#### INPUT MATERIAL ####
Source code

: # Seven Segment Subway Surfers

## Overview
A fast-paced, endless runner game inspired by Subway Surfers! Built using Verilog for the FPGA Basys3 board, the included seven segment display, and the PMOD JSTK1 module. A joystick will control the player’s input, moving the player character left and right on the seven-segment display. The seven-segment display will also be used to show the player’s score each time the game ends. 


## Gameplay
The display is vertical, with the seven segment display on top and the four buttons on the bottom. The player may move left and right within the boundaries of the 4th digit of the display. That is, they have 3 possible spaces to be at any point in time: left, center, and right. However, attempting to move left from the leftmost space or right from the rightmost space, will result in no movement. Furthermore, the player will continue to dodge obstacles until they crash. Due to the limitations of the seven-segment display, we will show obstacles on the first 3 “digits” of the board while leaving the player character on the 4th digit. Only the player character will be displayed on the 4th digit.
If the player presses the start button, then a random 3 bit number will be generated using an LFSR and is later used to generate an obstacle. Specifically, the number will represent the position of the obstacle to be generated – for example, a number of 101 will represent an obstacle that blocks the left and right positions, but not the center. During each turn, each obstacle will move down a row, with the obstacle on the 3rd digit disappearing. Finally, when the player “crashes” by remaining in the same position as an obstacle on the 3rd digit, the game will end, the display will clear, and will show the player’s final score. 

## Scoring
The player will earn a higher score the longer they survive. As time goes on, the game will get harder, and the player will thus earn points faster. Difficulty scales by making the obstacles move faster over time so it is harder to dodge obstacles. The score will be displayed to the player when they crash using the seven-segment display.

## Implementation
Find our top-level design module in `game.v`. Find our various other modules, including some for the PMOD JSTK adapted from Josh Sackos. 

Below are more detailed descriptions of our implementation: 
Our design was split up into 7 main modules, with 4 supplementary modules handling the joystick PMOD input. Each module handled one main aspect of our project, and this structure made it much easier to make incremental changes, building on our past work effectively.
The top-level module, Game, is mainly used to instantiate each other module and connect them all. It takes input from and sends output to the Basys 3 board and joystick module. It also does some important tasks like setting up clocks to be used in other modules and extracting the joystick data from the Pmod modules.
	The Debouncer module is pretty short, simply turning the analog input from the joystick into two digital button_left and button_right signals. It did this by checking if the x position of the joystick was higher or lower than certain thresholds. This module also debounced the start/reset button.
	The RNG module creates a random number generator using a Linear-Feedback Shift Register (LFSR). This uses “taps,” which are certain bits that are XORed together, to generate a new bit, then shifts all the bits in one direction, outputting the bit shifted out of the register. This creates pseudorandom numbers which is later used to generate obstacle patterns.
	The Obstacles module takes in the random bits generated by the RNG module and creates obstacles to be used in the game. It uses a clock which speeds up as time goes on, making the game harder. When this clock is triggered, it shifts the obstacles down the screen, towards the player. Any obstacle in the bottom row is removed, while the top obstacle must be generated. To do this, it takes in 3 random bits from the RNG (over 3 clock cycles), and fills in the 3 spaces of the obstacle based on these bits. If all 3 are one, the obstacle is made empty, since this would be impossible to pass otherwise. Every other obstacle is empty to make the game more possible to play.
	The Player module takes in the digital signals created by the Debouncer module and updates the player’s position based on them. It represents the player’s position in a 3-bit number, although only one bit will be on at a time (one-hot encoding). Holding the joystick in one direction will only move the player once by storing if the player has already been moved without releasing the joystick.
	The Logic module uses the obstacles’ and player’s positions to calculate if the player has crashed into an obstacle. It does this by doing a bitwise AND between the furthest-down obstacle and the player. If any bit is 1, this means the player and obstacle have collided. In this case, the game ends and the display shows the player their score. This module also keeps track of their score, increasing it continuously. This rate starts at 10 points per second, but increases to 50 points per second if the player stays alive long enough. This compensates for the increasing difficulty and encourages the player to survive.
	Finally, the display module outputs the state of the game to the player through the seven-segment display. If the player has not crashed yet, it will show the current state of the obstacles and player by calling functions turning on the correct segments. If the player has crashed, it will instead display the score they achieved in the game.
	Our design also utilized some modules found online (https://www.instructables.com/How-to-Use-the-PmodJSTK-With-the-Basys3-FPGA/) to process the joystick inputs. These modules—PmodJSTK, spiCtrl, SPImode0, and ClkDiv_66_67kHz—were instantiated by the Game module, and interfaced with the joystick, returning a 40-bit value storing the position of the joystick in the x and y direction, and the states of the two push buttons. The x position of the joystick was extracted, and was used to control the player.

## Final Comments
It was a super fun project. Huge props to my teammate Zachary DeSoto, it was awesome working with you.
####
PROBLEM TO WORK ON ::
Which lines in the records above contain the word "harder"? Return each of them.

RESULT OF THIS TASK ::
The player will earn a higher score the longer they survive. As time goes on, the game will get harder, and the player will thus earn points faster. Difficulty scales by making the obstacles move faster over time so it is harder to dodge obstacles. The score will be displayed to the player when they crash using the seven-segment display.
	The Obstacles module takes in the random bits generated by the RNG module and creates obstacles to be used in the game. It uses a clock which speeds up as time goes on, making the game harder. When this clock is triggered, it shifts the obstacles down the screen, towards the player. Any obstacle in the bottom row is removed, while the top obstacle must be generated. To do this, it takes in 3 random bits from the RNG (over 3 clock cycles), and fills in the 3 spaces of the obstacle based on these bits. If all 3 are one, the obstacle is made empty, since this would be impossible to pass otherwise. Every other obstacle is empty to make the game more possible to play.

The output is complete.